> _YOUR OBJECTIVE_
Copy out every line of the records in which "processes" can be found.

Dataset entries
┄┄┄┄┄┄┄┄┄┄┄┄┄┄┄┄┄┄┄┄
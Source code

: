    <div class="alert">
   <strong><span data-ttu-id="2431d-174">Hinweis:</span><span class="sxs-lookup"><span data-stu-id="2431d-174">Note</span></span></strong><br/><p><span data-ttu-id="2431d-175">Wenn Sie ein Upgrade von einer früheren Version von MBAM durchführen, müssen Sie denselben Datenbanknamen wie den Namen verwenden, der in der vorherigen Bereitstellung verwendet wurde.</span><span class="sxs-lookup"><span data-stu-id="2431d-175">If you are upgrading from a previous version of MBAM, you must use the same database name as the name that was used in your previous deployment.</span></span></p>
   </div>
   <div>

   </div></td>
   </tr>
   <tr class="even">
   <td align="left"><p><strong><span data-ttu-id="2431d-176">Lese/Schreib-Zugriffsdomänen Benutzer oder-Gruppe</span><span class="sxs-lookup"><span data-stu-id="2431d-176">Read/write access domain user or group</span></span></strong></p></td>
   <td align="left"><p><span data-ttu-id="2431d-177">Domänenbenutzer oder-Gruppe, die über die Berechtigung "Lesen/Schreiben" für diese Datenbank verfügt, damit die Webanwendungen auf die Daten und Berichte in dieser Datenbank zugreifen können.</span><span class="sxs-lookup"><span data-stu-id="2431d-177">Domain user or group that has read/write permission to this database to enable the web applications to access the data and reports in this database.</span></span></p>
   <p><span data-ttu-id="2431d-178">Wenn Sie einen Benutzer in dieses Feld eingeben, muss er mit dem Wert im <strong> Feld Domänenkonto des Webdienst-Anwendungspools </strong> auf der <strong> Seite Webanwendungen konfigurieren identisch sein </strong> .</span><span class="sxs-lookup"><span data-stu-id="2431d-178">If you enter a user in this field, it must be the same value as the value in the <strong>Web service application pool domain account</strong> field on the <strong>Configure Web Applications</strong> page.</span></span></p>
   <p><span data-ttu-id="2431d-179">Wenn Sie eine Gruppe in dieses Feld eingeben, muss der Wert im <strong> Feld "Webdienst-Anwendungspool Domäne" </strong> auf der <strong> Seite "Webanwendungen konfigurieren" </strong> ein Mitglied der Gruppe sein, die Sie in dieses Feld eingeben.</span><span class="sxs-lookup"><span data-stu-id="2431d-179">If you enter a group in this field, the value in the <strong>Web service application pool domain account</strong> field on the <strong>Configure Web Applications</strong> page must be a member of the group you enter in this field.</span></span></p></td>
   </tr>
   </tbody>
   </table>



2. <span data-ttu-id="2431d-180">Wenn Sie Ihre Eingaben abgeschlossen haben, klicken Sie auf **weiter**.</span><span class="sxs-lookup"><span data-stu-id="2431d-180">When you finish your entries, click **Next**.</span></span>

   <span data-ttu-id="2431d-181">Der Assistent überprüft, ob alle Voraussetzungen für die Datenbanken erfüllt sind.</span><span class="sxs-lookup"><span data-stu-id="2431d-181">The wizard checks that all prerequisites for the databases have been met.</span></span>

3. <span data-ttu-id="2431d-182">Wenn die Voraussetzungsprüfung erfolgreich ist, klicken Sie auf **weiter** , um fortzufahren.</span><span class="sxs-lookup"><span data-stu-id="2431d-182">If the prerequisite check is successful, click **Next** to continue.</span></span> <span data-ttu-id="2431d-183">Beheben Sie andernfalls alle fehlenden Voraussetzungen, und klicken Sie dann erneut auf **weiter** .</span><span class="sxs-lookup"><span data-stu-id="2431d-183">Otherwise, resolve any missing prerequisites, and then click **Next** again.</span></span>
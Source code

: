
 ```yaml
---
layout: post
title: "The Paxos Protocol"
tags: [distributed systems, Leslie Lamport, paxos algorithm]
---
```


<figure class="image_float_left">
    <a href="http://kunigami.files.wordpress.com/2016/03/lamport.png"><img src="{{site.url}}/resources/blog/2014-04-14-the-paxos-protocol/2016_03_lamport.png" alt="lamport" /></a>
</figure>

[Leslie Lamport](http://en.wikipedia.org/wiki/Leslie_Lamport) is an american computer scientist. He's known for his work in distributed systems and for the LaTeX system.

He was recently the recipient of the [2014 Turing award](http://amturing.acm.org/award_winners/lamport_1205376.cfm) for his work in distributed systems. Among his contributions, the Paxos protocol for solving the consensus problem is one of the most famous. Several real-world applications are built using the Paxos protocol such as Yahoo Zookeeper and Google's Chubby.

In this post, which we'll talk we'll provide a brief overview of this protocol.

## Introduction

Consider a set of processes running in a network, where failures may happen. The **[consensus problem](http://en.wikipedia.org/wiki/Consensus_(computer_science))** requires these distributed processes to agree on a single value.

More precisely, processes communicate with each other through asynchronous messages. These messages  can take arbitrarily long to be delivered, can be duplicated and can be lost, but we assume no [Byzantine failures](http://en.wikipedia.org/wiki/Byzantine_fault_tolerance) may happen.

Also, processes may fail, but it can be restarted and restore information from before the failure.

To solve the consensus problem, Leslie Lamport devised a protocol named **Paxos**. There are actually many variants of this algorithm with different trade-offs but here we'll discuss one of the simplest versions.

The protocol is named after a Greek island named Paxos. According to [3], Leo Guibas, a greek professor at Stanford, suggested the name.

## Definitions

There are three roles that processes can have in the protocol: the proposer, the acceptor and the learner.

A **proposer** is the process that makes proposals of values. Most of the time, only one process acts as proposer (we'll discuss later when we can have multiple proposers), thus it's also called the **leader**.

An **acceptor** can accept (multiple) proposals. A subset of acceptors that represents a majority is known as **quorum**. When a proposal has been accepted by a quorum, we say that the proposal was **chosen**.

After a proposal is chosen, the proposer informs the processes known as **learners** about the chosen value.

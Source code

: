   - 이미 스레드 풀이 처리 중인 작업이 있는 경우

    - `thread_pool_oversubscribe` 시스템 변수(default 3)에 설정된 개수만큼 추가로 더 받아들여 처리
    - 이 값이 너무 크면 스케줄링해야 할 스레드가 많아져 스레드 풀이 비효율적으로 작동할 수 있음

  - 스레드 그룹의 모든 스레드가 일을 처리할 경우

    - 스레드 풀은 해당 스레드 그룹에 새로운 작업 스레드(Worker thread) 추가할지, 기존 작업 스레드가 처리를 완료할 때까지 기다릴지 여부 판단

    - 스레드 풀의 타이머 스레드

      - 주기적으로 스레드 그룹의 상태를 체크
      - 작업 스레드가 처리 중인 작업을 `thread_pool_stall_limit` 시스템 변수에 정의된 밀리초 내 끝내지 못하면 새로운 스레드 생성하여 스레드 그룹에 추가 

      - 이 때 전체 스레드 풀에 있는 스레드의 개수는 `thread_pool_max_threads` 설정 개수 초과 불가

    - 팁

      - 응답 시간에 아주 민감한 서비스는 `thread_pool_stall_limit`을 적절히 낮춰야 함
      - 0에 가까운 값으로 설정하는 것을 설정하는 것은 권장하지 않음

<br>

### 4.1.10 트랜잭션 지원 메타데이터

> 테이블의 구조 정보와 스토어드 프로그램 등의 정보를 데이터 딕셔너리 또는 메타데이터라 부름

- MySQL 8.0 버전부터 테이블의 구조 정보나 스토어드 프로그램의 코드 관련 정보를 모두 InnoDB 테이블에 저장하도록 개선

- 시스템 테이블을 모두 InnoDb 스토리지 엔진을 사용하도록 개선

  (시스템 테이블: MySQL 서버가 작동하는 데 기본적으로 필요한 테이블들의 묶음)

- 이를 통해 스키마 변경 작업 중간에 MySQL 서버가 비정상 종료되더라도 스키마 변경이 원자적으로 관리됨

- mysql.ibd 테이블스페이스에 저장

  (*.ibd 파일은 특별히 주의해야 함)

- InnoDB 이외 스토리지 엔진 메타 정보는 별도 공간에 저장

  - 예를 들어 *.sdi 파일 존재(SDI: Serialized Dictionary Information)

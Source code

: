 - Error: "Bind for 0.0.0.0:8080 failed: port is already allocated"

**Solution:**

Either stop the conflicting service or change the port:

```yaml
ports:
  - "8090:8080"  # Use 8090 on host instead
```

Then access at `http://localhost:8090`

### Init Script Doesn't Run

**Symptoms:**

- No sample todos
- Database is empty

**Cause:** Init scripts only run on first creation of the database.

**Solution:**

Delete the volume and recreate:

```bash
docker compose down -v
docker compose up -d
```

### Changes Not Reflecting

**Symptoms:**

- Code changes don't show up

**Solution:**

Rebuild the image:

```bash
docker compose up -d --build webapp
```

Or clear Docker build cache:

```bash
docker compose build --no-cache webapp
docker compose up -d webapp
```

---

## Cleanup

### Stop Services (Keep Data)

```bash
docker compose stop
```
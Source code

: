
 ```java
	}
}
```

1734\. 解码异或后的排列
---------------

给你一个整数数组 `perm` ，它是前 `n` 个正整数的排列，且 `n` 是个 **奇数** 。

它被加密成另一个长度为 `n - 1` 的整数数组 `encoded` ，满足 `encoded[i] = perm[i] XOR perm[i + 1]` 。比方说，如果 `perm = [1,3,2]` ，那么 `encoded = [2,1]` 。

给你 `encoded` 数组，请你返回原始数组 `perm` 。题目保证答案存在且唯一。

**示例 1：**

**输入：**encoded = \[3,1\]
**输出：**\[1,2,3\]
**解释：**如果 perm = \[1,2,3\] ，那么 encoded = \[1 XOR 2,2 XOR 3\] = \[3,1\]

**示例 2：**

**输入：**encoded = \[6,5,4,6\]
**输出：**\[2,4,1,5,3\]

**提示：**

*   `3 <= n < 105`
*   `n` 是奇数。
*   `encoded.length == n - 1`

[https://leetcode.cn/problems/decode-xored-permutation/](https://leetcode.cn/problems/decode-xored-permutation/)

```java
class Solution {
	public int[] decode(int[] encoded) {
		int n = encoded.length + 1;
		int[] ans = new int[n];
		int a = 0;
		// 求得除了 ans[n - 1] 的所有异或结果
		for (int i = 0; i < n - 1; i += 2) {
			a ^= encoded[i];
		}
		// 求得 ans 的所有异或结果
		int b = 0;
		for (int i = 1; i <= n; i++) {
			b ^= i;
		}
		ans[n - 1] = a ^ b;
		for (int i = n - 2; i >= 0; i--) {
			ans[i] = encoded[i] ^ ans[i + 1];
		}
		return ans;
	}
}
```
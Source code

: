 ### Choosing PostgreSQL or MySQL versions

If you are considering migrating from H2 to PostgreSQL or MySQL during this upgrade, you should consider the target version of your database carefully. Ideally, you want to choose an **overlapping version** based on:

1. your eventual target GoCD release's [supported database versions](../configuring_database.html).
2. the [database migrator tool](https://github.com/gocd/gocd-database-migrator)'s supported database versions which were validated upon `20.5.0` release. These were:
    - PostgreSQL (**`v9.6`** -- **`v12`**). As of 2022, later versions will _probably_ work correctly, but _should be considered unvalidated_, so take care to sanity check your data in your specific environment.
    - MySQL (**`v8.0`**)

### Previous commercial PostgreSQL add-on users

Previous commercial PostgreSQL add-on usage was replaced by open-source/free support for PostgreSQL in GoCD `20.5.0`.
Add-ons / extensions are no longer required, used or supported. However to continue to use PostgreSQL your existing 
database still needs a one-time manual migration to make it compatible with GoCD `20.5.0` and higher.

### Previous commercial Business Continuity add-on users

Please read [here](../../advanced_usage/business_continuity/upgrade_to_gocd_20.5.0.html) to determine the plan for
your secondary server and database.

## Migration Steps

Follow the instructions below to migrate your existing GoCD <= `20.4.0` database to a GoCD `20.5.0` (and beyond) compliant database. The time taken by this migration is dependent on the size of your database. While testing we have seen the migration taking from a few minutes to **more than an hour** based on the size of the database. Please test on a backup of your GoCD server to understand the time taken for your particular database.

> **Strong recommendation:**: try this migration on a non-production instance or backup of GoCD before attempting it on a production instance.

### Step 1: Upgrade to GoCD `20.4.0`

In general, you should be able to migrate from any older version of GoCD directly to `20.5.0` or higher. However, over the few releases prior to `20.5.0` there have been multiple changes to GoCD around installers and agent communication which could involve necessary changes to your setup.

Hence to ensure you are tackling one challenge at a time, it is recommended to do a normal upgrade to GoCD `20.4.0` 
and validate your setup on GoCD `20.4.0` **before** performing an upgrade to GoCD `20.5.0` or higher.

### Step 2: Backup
┄┄┄┄┄┄┄┄┄┄┄┄┄┄┄┄┄┄┄┄
> _ANSWER TO THIS TASK_
Consider a set of processes running in a network, where failures may happen. The **[consensus problem](http://en.wikipedia.org/wiki/Consensus_(computer_science))** requires these distributed processes to agree on a single value.
More precisely, processes communicate with each other through asynchronous messages. These messages  can take arbitrarily long to be delivered, can be duplicated and can be lost, but we assume no [Byzantine failures](http://en.wikipedia.org/wiki/Byzantine_fault_tolerance) may happen.
Also, processes may fail, but it can be restarted and restore information from before the failure.
There are three roles that processes can have in the protocol: the proposer, the acceptor and the learner.
After a proposal is chosen, the proposer informs the processes known as **learners** about the chosen value.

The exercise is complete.